That's tough your parents haven't used their gifts yet. Those are good gifts!
I recently was told to look at making all my gifts, sew my own clothes - that'll save money. What people don't look at is the cost of the materials to do these actions. Homemade gifts are not cheap and it all really adds up - especially in a small town without access to the multiple sales of the cities. My favourite way to shop is the local craft sales at Christmas. I can usually find $5 gifts that are decent and cute, for my friends. One of my favourite is soup or cake jars - they look nice and are practical.
I am looking for gift ideas that won't break my budget or have me accruing more debt...
I do like the idea of homemade gift certifcates/cards. I do this sometimes - usually with a monetary attachment - for example for my mom's birthday I have her a card with a personal gift certificate for her to redeem a trip with me & my boyfriend to Opus art stores to buy $50 of supplies and lunch was included on the outing. We did a similar thing for my dad but to a radio store. Of note.. neither of my parents have cashed in for their trips yet...
Diana - British Columbia, Canada Pacific Standard Time
OH I can relate to the hardness of not giving the gifts early. I love giving gifts, so like you, I pick up things all year and then stash them - the hard part is not to spill and give through the year. I agree with you, doing it this way does keep it off the cards and keeps one using cash. Which is much better for your overall debt load.
This year, I have been buying gifts as I find them (and have cash available). I started in July and have a stash of the things. This may not lower the total I spend, but it will keep it off of credit cards. The hard part is wanting to give the things to them now.
Your approach to gift giving is very heart- felt and lovely. I love the creativity and the thoughts behind all the gifts. I've also done that with babysitting. I made up certificates for my "nieces" (bff's daughter and daughter'n'law) and put in the cards, they were thrilled. I agree that Christmas is about celebration, not how much money goes into gifts and gift giving. I've grown up with a budget on gifts, and still stick to it. I admit it does make it easier when it's already been part of the family for decades.
I have cut my gift list drastically over the past few years. My family decided that it was being together that matters and we put most of the gift giving on the kids. I don't have any children so I mainly give gifts to my parents, my brother and his wife (as a couple) and their 3 children. My nephews and niece are all under the age of 10 and are very easy to shop for. I live over a thousand miles away from them so I primarily do gift cards and I make all of my cards. My husband and I mainly give one gift to each other and love doing stockings for each other. I love filling my husband's stocking with all kinds of things that I know he loves. Candy is not the only thing that goes into the stocking either. We love to get creative. Sometimes I make homemade things for friends and other relatives. Most people love the cookies I bake, or when I make my mother's cranberry bread. Sometimes in the past my friends have loved the fact that I offer to babysit their kids for a few hours so they can have some time to themselves. I never use credit cards for Christmas....in all honesty I have not touched a credit card in years for anything and I never have regretted that decision. Gift giving does not always have to be about buying things. I think it is the thought that counts and I personally appreciate anything that is given to me especially when I know that someone took the time and put some thought into it.
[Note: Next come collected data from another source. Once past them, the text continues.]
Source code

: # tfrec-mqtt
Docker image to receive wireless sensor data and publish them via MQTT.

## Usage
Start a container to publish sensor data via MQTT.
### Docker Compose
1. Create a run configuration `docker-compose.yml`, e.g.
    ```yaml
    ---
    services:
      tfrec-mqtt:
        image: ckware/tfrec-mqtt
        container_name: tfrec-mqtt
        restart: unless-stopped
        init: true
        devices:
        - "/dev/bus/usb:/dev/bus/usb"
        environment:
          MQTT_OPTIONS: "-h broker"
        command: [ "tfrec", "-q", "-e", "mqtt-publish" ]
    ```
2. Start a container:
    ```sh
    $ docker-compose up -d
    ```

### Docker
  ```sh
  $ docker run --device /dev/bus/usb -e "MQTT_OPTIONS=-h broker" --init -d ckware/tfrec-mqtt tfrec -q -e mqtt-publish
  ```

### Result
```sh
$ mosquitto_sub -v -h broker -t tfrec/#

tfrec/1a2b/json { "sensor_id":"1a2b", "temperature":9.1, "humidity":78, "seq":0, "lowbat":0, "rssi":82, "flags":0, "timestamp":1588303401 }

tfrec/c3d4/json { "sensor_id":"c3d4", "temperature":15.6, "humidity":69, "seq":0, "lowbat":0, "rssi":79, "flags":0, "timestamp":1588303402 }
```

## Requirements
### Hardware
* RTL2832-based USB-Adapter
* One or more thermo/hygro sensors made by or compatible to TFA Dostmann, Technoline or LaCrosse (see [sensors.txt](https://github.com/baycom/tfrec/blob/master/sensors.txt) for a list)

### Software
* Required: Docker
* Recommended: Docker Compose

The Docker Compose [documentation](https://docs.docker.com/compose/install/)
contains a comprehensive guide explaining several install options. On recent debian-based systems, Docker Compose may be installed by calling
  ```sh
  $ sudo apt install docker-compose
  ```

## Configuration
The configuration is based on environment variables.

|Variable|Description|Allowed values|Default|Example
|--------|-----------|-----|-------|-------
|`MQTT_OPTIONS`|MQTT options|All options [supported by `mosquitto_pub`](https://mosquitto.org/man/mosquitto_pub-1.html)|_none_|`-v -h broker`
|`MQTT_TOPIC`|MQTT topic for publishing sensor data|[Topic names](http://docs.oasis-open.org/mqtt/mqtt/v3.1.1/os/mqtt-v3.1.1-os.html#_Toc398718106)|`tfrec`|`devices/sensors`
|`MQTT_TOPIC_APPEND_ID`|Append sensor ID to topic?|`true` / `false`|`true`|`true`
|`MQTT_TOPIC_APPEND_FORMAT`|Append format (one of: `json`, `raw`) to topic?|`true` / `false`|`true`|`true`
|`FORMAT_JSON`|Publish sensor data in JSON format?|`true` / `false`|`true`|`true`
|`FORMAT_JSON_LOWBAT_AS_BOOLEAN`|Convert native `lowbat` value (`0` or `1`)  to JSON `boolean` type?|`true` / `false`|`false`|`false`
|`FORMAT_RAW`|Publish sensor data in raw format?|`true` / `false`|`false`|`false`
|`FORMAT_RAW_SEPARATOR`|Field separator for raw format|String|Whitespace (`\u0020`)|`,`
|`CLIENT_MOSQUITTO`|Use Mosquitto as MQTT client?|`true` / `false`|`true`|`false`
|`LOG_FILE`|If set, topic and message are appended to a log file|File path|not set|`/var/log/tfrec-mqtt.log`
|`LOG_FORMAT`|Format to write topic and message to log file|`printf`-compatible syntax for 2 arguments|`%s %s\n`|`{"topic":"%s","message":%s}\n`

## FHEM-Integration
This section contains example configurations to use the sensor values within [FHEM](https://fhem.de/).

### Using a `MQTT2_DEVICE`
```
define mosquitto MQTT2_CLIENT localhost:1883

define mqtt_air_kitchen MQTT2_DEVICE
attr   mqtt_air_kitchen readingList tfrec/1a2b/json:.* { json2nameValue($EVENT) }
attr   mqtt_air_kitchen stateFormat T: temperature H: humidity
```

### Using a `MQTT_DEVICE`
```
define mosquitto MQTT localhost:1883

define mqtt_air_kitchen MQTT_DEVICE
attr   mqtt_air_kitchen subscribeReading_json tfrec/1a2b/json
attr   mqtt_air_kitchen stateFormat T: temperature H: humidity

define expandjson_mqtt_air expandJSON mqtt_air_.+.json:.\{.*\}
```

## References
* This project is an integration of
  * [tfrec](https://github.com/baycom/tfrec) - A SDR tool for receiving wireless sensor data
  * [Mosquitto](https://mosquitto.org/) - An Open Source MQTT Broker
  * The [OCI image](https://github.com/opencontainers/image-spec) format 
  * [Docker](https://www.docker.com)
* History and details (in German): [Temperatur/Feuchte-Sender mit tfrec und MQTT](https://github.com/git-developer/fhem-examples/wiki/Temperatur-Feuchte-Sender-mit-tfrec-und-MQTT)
It's that time of year again, how are folks doing with gift giving, upcoming Christmas spending and debt reduction. I already purchased two gifts, as I was on vacation and found unique gifts on sale. The difficulty is not giving them too early, as I love giving gifts and find it hard to hold until Christmas. I'm also saving up for Christmas spending, not that I spend much but it's nice to have the "extra" to spend rather than dip into the existing budget.
HI, I didn't read any Spark blog about Christmas spending. I agree with your comment about "if you don't have it, don't spend it". I hear far too often from those around me that they "can't" afford Christmas. Christmas isn't about the money, it's not about the gifts and it shouldn't cost you over the next year in credit card debt. I remember one year I gave a gift of time to the "children" in my life. My friend's daughter and daughter'n'law both had small children and I gave them babysitting gift certificates. I made a homemade gift certificate, put on the amount of babysitting sessions (4) and that it had to be used by the end of the year. They were thrilled with the gift. Christmas is a good time to be creative.
Sounds like you have a good plan with the savings account. I have a tax free savings account and due to financial stuff this past year, I had to dip into it a few times. I don't save much, only $50/month but if I can actually leave it alone it will eventually add up. I think that's a good plan to have a way of saving all year so that you dont' go broke over the holidays.
I admit that I only skimmed it. There seemed to be good ideas there but I would have liked to see a little plainer talk and spell it out a bit clearer...avoid debt by only paying cash...if you don't have it (the $$$) then don't spend it.
The article also talked about having a Christmas budget but I don't think it covered where to get the money for the budget. I have a Christmas account with my credit union that automatically takes whatever amount I set out of my checking each month and puts it in a savings account that becomes available in November (or unless I physically go to the bank and request access to the money).